>>

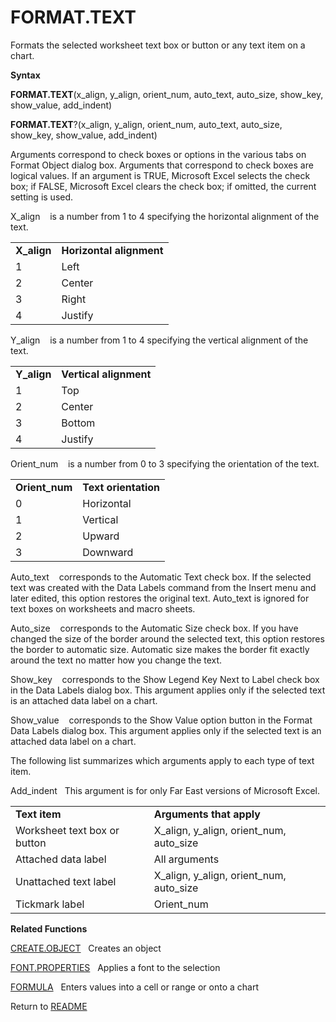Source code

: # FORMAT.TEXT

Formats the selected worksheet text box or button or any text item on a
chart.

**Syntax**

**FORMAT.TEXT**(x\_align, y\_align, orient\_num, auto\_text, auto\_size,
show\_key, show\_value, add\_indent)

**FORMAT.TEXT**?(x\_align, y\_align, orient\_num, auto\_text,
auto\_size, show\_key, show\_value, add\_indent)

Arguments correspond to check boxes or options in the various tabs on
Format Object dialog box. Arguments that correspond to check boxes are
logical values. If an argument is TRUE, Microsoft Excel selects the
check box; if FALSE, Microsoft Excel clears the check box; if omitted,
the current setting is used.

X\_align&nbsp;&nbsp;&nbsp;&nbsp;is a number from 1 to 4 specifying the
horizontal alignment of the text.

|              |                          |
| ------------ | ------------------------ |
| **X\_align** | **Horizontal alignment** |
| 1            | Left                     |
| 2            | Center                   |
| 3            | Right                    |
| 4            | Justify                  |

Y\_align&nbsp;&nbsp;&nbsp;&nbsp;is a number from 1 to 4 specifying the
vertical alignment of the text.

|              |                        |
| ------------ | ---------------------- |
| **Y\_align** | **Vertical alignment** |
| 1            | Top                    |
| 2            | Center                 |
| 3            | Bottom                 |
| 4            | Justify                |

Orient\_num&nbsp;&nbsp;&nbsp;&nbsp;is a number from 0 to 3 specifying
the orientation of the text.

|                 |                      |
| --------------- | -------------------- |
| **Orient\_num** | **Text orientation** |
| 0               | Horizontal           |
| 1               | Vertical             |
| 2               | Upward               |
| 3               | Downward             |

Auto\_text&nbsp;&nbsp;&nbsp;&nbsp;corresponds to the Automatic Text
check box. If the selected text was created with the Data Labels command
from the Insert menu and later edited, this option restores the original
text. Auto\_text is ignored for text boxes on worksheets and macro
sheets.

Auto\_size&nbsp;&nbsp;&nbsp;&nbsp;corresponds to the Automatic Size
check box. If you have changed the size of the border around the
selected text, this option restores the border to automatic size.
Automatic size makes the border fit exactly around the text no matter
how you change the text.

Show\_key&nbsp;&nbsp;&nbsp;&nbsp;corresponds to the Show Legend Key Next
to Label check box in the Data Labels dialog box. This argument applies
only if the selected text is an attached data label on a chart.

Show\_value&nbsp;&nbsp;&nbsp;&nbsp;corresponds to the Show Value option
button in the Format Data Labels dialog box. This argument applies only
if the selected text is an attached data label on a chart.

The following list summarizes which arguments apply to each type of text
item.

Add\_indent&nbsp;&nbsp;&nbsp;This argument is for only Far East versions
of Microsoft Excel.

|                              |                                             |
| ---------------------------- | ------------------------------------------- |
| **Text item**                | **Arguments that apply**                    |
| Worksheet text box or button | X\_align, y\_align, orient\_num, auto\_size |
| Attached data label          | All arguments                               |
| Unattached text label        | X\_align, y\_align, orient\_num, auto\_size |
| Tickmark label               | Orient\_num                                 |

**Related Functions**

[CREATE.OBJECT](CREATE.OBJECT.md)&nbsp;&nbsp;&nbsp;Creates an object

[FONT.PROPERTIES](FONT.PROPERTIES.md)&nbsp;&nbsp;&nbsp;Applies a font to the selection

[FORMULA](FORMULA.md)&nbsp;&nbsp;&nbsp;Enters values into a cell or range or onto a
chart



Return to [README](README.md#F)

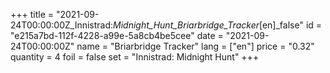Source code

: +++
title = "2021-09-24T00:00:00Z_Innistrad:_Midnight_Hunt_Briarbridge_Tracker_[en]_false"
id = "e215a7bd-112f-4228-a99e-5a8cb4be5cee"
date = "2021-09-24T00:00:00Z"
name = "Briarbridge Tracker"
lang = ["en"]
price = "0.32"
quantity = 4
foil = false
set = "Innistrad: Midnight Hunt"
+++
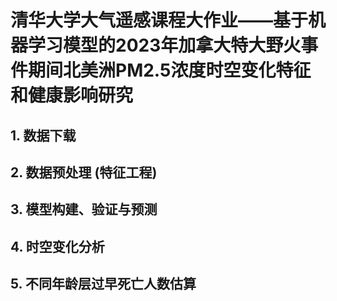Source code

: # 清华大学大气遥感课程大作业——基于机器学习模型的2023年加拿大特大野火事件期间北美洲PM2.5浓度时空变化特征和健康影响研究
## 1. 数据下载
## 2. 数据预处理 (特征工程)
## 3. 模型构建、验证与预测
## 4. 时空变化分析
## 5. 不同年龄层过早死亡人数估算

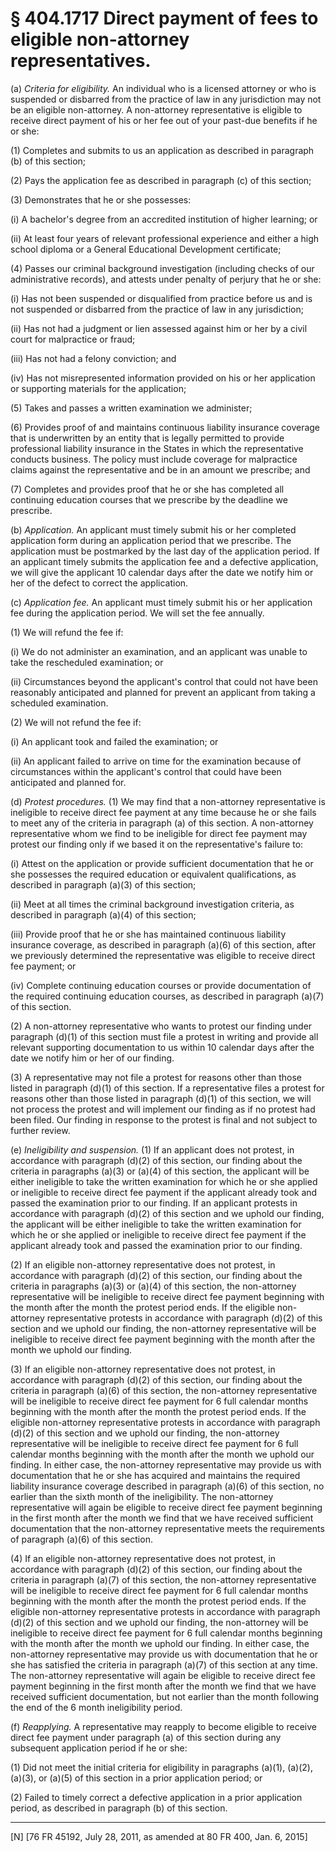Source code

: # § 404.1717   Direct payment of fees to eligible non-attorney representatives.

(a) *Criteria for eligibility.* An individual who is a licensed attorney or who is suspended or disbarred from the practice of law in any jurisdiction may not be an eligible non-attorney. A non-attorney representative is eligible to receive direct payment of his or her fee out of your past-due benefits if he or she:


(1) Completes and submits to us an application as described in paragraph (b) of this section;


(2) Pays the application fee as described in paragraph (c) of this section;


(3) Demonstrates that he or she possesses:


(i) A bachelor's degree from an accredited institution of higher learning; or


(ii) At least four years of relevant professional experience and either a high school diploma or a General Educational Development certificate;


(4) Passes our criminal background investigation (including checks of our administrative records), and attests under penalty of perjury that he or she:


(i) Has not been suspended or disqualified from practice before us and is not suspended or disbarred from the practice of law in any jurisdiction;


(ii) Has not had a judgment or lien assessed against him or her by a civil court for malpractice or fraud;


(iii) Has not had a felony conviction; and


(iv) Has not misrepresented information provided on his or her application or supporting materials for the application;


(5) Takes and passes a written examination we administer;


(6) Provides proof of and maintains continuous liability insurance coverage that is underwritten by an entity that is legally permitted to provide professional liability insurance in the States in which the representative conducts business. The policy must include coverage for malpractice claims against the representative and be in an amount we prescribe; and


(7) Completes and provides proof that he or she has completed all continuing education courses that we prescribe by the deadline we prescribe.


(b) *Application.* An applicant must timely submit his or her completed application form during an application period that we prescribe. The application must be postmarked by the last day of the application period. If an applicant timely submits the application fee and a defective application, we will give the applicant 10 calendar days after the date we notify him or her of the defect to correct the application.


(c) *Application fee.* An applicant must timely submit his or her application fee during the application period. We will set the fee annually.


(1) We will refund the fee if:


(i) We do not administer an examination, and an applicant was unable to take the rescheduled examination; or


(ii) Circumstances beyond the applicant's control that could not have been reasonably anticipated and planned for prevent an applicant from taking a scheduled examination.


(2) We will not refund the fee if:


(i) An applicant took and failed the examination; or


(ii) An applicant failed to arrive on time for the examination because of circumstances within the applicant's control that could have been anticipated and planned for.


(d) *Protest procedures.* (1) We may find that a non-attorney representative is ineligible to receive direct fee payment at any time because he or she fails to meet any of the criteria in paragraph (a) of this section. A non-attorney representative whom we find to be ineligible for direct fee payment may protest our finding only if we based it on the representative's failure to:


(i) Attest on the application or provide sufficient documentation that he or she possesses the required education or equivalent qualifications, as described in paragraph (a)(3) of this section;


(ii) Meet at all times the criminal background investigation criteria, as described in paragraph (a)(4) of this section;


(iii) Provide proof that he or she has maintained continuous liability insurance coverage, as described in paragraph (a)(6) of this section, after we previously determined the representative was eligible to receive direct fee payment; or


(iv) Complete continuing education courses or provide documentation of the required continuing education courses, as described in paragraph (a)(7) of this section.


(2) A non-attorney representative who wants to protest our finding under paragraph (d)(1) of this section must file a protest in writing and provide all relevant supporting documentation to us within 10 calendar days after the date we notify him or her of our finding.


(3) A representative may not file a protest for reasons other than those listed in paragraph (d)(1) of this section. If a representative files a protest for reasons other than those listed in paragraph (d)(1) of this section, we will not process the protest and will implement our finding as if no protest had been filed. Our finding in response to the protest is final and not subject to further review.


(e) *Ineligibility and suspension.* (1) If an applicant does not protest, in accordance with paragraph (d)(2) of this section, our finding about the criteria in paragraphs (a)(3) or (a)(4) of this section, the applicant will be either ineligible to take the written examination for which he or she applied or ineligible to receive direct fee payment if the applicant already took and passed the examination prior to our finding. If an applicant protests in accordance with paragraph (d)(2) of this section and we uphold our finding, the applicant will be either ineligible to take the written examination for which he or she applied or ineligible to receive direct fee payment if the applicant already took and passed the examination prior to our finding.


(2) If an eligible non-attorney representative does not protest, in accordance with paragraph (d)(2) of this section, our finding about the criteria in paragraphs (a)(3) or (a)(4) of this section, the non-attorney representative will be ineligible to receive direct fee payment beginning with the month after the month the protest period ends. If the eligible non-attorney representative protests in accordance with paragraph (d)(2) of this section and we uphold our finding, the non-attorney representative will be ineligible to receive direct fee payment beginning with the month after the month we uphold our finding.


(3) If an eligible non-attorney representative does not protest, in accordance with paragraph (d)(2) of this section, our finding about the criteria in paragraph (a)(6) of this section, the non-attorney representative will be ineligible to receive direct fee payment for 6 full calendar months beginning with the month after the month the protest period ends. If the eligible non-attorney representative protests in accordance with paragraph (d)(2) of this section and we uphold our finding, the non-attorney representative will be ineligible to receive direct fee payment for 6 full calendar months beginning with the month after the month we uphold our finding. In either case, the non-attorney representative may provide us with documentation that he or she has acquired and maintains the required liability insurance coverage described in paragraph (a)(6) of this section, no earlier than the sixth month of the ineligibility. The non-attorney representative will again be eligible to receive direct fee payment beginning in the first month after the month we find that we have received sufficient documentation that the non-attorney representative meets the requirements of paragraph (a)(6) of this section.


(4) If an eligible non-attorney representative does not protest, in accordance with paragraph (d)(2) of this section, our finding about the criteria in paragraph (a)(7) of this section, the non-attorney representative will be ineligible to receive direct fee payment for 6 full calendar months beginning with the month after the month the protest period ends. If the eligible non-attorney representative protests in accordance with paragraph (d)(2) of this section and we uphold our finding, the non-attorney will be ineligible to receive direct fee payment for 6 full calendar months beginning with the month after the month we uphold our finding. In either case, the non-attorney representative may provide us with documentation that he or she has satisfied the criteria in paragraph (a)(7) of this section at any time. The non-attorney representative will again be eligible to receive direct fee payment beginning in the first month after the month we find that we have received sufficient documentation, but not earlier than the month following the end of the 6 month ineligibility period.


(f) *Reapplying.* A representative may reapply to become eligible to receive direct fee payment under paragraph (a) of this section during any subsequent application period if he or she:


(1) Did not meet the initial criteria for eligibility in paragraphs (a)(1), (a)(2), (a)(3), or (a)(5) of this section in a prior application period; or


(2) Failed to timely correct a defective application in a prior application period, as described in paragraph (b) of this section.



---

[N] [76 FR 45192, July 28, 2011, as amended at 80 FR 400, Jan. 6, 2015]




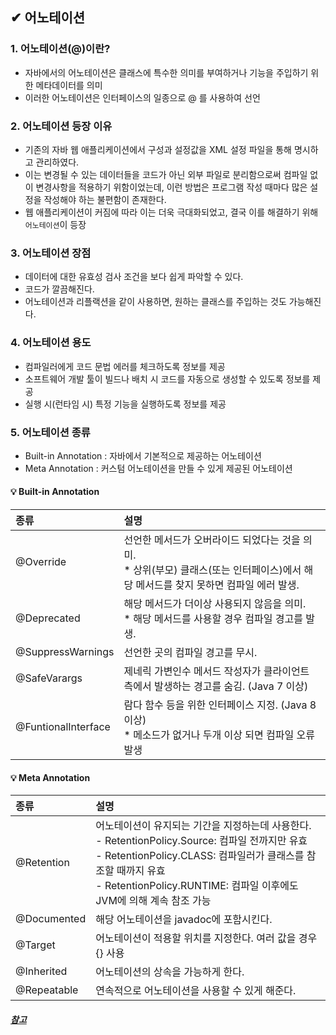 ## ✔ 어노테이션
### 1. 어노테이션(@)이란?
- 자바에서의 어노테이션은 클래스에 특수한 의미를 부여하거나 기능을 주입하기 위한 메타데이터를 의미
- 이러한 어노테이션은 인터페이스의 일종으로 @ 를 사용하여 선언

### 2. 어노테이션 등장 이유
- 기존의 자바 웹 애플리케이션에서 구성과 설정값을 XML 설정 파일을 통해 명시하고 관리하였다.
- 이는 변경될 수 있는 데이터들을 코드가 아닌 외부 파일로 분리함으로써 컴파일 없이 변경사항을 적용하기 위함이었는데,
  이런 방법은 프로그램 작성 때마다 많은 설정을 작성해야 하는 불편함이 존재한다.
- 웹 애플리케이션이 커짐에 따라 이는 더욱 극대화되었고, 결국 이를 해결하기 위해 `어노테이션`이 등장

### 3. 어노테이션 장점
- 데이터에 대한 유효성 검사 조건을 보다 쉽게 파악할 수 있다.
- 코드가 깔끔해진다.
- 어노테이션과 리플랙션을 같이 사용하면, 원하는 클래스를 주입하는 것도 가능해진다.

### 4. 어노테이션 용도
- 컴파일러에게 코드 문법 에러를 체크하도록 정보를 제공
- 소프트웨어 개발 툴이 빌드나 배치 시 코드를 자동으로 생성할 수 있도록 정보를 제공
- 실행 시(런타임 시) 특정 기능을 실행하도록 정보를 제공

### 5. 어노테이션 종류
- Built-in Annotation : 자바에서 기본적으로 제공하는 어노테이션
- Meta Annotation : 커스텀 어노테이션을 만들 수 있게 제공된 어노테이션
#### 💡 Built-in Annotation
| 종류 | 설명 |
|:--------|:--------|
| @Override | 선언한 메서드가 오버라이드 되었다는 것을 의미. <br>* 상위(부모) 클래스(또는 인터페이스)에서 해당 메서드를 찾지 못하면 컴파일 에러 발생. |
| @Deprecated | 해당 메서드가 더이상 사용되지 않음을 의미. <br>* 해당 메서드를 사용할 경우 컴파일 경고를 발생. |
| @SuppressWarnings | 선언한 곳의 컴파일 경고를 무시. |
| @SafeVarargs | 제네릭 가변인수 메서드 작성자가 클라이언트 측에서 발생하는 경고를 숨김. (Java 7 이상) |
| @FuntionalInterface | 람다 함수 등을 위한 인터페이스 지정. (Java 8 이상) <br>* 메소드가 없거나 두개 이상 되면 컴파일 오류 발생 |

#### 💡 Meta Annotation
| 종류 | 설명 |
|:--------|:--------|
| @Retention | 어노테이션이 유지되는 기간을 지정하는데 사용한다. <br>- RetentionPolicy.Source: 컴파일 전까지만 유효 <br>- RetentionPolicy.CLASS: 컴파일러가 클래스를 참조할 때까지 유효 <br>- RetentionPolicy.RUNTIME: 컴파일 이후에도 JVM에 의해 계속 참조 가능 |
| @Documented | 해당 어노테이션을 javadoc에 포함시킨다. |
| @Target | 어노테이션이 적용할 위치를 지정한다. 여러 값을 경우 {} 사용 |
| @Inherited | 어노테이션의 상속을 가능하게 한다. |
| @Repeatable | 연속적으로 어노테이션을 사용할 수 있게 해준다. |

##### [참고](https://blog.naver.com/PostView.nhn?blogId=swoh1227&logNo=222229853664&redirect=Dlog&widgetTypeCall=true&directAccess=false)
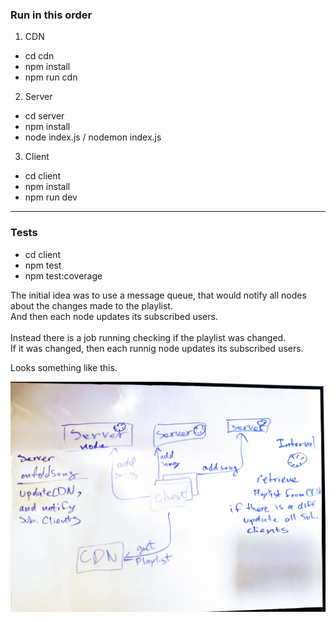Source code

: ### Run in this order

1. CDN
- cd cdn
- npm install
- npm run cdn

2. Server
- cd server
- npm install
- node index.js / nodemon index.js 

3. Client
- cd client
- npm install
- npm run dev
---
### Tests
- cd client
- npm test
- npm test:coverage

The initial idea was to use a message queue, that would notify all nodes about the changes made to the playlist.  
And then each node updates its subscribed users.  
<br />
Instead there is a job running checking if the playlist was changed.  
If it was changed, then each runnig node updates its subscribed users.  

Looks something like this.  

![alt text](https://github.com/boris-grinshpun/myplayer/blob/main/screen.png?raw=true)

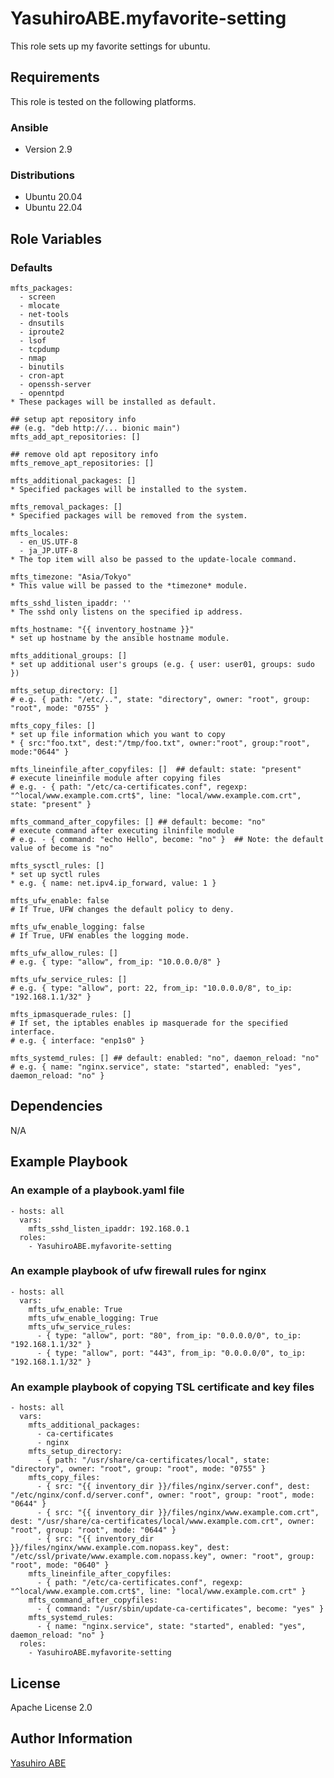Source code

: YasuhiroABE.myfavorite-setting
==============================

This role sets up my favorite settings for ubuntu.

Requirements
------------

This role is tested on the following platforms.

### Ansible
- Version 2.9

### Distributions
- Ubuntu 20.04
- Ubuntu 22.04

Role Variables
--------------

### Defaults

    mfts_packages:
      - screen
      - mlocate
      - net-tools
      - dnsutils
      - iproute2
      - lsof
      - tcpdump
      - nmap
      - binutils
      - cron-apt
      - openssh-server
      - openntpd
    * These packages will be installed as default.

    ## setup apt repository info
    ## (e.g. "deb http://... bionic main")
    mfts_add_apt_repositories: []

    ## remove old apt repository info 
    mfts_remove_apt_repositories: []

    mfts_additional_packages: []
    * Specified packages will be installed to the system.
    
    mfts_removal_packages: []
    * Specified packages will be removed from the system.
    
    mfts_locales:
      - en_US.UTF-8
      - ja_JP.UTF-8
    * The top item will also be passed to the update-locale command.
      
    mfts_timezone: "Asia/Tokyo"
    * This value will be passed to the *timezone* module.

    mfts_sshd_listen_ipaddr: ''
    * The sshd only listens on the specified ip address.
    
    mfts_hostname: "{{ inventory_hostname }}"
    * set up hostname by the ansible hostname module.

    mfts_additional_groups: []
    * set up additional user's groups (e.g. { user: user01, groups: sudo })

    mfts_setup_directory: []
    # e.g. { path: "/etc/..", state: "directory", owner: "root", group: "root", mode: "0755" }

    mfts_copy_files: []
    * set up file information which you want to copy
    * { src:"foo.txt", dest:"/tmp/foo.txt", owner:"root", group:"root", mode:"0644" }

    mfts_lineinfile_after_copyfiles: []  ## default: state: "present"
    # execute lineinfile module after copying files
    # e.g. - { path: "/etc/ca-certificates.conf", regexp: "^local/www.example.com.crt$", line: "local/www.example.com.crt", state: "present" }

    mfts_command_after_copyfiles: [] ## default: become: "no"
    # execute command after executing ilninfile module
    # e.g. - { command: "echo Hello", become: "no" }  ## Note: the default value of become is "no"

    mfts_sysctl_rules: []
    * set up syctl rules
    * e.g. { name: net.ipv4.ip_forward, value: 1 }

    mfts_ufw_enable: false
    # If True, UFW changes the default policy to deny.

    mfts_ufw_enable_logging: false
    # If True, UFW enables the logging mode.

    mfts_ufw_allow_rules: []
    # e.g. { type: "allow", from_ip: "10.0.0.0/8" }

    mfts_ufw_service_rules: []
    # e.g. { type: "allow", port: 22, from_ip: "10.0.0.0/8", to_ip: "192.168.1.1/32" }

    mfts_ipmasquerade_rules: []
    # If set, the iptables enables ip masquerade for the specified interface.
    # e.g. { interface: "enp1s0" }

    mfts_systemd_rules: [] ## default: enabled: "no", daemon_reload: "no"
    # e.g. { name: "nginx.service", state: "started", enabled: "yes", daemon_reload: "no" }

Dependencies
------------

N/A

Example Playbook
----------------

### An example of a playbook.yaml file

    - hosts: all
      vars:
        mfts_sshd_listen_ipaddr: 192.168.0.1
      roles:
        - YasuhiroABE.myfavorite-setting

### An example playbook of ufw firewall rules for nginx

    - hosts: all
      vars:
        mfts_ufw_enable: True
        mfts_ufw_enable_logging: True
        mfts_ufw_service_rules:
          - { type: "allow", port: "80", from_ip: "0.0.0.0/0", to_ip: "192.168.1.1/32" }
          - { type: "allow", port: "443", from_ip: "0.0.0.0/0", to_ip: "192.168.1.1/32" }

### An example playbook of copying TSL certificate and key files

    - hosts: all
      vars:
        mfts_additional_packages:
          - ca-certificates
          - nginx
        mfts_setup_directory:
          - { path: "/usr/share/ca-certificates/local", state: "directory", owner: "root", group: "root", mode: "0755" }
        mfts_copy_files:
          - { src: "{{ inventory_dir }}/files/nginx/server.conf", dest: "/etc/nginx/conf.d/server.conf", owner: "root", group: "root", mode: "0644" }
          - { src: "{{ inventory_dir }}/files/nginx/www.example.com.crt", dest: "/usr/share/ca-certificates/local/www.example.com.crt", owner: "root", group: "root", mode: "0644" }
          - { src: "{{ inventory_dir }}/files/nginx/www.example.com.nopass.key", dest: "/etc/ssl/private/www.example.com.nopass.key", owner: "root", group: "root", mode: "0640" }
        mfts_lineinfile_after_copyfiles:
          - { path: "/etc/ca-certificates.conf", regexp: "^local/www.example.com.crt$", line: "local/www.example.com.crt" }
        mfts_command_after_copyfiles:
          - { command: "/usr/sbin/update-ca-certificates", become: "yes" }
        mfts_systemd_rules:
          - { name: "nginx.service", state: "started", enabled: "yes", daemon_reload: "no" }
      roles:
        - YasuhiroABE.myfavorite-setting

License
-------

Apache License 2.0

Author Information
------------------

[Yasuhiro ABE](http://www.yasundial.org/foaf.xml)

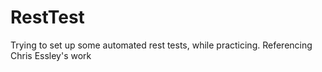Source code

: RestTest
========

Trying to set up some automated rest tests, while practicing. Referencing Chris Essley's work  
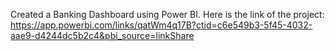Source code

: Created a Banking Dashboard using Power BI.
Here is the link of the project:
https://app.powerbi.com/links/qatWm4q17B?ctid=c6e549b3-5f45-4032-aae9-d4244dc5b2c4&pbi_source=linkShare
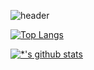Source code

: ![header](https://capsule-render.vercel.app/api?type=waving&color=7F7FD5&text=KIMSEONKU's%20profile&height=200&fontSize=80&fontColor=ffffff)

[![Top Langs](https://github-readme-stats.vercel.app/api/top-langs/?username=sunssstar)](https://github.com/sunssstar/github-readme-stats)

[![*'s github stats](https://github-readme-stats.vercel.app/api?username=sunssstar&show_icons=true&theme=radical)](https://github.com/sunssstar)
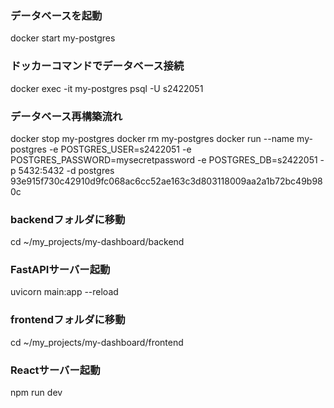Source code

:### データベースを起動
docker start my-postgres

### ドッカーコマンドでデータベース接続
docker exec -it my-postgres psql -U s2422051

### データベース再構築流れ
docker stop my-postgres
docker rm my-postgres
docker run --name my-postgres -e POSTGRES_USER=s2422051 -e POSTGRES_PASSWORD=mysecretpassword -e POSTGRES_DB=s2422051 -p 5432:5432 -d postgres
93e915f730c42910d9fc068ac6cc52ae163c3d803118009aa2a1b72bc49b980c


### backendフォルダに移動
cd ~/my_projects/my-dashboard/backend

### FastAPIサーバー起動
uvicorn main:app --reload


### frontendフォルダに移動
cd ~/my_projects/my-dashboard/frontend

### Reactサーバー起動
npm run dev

<<

* [Problem to work on] Repeat exactly the lines above, beginning at the one containing "button | X\_align, y\_align, orient\_num, auto\_size |" and ending at the one containing "(3) Demonstrates that". Do not carry over any pictures.

* [Task result]
| Worksheet text box or button | X\_align, y\_align, orient\_num, auto\_size |
| Attached data label          | All arguments                               |
| Unattached text label        | X\_align, y\_align, orient\_num, auto\_size |
| Tickmark label               | Orient\_num                                 |

**Related Functions**

[CREATE.OBJECT](CREATE.OBJECT.md)&nbsp;&nbsp;&nbsp;Creates an object

[FONT.PROPERTIES](FONT.PROPERTIES.md)&nbsp;&nbsp;&nbsp;Applies a font to the selection

[FORMULA](FORMULA.md)&nbsp;&nbsp;&nbsp;Enters values into a cell or range or onto a
chart



Return to [README](README.md#F)

Source code

: +++
title = "2021-09-24T00:00:00Z_Innistrad:_Midnight_Hunt_Briarbridge_Tracker_[en]_false"
id = "e215a7bd-112f-4228-a99e-5a8cb4be5cee"
date = "2021-09-24T00:00:00Z"
name = "Briarbridge Tracker"
lang = ["en"]
price = "0.32"
quantity = 4
foil = false
set = "Innistrad: Midnight Hunt"
+++
Source code

: # 清华大学大气遥感课程大作业——基于机器学习模型的2023年加拿大特大野火事件期间北美洲PM2.5浓度时空变化特征和健康影响研究
## 1. 数据下载
## 2. 数据预处理 (特征工程)
## 3. 模型构建、验证与预测
## 4. 时空变化分析
## 5. 不同年龄层过早死亡人数估算

Source code

: # § 404.1717   Direct payment of fees to eligible non-attorney representatives.

(a) *Criteria for eligibility.* An individual who is a licensed attorney or who is suspended or disbarred from the practice of law in any jurisdiction may not be an eligible non-attorney. A non-attorney representative is eligible to receive direct payment of his or her fee out of your past-due benefits if he or she:


(1) Completes and submits to us an application as described in paragraph (b) of this section;


(2) Pays the application fee as described in paragraph (c) of this section;


(3) Demonstrates that he or she possesses:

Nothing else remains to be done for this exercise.